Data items
━━━
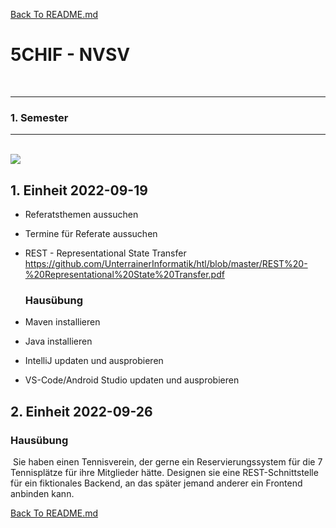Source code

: [Back To README.md][back]

# 5CHIF - NVSV

<br>

----

### 1. Semester

----

<br>

<img src="https://github.com/UnterrainerInformatik/htl/blob/master/img/5CHIF-Stundenplan.png" />

<br>

## 1. Einheit 2022-09-19

- Referatsthemen aussuchen
- Termine für Referate aussuchen

- REST - Representational State Transfer
  https://github.com/UnterrainerInformatik/htl/blob/master/REST%20-%20Representational%20State%20Transfer.pdf

  ### Hausübung

- Maven installieren
- Java installieren
- IntelliJ updaten und ausprobieren
- VS-Code/Android Studio updaten und ausprobieren



## 2. Einheit 2022-09-26



### Hausübung

​	Sie haben einen Tennisverein, der gerne ein Reservierungssystem für die 7 Tennisplätze für ihre Mitglieder hätte. Designen sie eine REST-Schnittstelle für ein fiktionales Backend, an das später jemand anderer ein Frontend anbinden kann.



[Back To README.md][back]

[back]: https://github.com/UnterrainerInformatik/htl
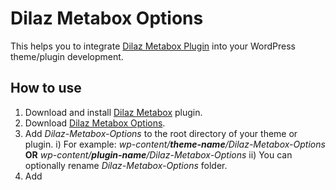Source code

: # Dilaz Metabox Options
This helps you to integrate [Dilaz Metabox Plugin](https://github.com/Rodgath/Dilaz-Metabox-Plugin) into your WordPress theme/plugin development. 

## How to use
1. Download and install [Dilaz Metabox](https://github.com/Rodgath/Dilaz-Metabox-Plugin/archive/master.zip) plugin.
2. Download [Dilaz Metabox Options](https://github.com/Rodgath/Dilaz-Metabox-Options/archive/master.zip).
3. Add *Dilaz-Metabox-Options* to the root directory of your theme or plugin. 
   i) For example:
      *wp-content/__theme-name__/Dilaz-Metabox-Options*
      __OR__
      *wp-content/__plugin-name__/Dilaz-Metabox-Options*
   ii) You can optionally rename *Dilaz-Metabox-Options* folder.
4. Add
   
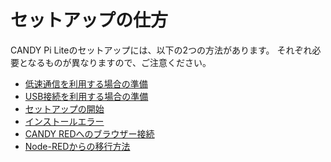 # セットアップの仕方

CANDY Pi Liteのセットアップには、以下の2つの方法があります。
それぞれ必要となるものが異なりますので、ご注意ください。

* [低速通信を利用する場合の準備](uart.md)
* [USB接続を利用する場合の準備](usb.md)
* [セットアップの開始](terminal.md)
* [インストールエラー](installation-errors.md)
* [CANDY REDへのブラウザー接続](candy-red.md)
* [Node-REDからの移行方法](node-red-migration.md)

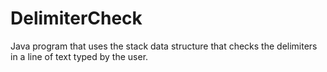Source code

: # DelimiterCheck
Java program that uses the stack data structure that checks the delimiters in a line of text typed by the user.

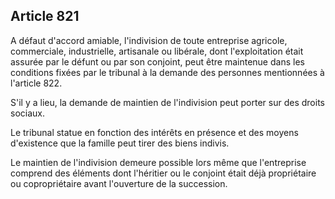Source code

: Article 821
----
A défaut d'accord amiable, l'indivision de toute entreprise agricole,
commerciale, industrielle, artisanale ou libérale, dont l'exploitation était
assurée par le défunt ou par son conjoint, peut être maintenue dans les
conditions fixées par le tribunal à la demande des personnes mentionnées à
l'article 822.

S'il y a lieu, la demande de maintien de l'indivision peut porter sur des droits
sociaux.

Le tribunal statue en fonction des intérêts en présence et des moyens
d'existence que la famille peut tirer des biens indivis.

Le maintien de l'indivision demeure possible lors même que l'entreprise comprend
des éléments dont l'héritier ou le conjoint était déjà propriétaire ou
copropriétaire avant l'ouverture de la succession.
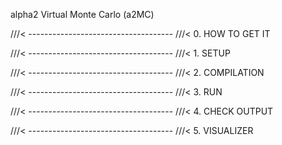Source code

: alpha2 Virtual Monte Carlo (a2MC)


///< ------------------------------------
///< 0. HOW TO GET IT


///< ------------------------------------
///< 1. SETUP


///< ------------------------------------
///< 2. COMPILATION


///< ------------------------------------
///< 3. RUN


///< ------------------------------------
///< 4. CHECK OUTPUT


///< ------------------------------------
///< 5. VISUALIZER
━━━
* TO DO
Look through the entries and return each line that has the word "Java" in it.

* WRITTEN RESPONSE
- Java installieren
Java program that uses the stack data structure that checks the delimiters in a line of text typed by the user.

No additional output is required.